The problem with this kind of engineered realism is that, like all fads, it's likely to have a short shelf-life, unless it finds ways of renewing itself. The probability is that our voyeurism will become more demanding. It won't be enough to watch somebody being catty, or weeping when evicted from the house of hell, or "revealing everything" on subsequent talk shows, as if they had anything left to reveal.
What is gradually being reinvented is the gladiatorial combat. The TV set is the Colosseum and the contestants are both gladiators and lions; their job is to eat one another until only one remains alive. But how long, in our jaded culture, before "real" lions, actual dangers, are introduced to these various forms of fantasy island, to feed our hunger for more action, more pain, more vicarious thrills?

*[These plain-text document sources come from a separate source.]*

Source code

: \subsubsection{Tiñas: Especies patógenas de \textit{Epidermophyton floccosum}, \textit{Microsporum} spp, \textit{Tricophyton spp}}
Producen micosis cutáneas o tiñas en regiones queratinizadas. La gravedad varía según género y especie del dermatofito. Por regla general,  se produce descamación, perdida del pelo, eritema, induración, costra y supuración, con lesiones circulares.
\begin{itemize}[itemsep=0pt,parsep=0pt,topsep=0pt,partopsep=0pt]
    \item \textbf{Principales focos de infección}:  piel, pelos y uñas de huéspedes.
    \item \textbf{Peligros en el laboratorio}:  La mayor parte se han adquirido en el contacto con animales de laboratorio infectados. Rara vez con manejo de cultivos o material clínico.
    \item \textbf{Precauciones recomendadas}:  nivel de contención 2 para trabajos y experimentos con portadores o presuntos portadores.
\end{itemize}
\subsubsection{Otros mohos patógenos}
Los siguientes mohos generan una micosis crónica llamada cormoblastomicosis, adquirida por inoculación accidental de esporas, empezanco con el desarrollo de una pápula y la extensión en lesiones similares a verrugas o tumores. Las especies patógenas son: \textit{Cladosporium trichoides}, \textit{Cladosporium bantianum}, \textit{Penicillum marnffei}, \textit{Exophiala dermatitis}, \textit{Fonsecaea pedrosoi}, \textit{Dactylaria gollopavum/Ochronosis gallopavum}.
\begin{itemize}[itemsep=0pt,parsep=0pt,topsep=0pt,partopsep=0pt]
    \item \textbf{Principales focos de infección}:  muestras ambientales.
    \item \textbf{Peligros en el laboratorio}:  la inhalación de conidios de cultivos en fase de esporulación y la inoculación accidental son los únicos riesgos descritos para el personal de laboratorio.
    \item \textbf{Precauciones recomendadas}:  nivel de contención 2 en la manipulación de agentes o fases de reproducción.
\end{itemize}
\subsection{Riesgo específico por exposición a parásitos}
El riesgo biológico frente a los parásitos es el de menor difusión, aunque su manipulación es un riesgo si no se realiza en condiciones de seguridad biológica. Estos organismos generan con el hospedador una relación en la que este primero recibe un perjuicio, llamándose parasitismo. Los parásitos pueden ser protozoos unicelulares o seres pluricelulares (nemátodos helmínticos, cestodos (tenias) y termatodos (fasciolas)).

Here's a thought, prompted by the news that the redoubtable Gore Vidal has agreed to witness the execution by lethal injection of the Oklahoma bomber Timothy McVeigh. The witnesses at an execution watch the macabre proceedings through a glass window: a screen. This, too, is a kind of reality TV, and - to make a modest proposal - it may represent the future of such programmes. If we are willing to watch people stab one another in the back, might we not also be willing to actually watch them die?
In the world outside TV, our numbed senses already require increasing doses of titillation. One murder is barely enough; only the mass murderers make the front pages. You have to blow up a building full of people or machine-gun a whole royal family to get our attention. Soon, perhaps, you'll have to kill off a whole species of wildlife or unleash a virus that wipes out people by the thousand, or else you'll be small potatoes. You'll be on an inside page.
And as in reality, so on "reality TV". How long until the first TV death? How long until the second? By the end of Orwell's great novel 1984, Winston Smith has been brainwashed. "He loved Big Brother." As, now, do we. We are the Winstons now.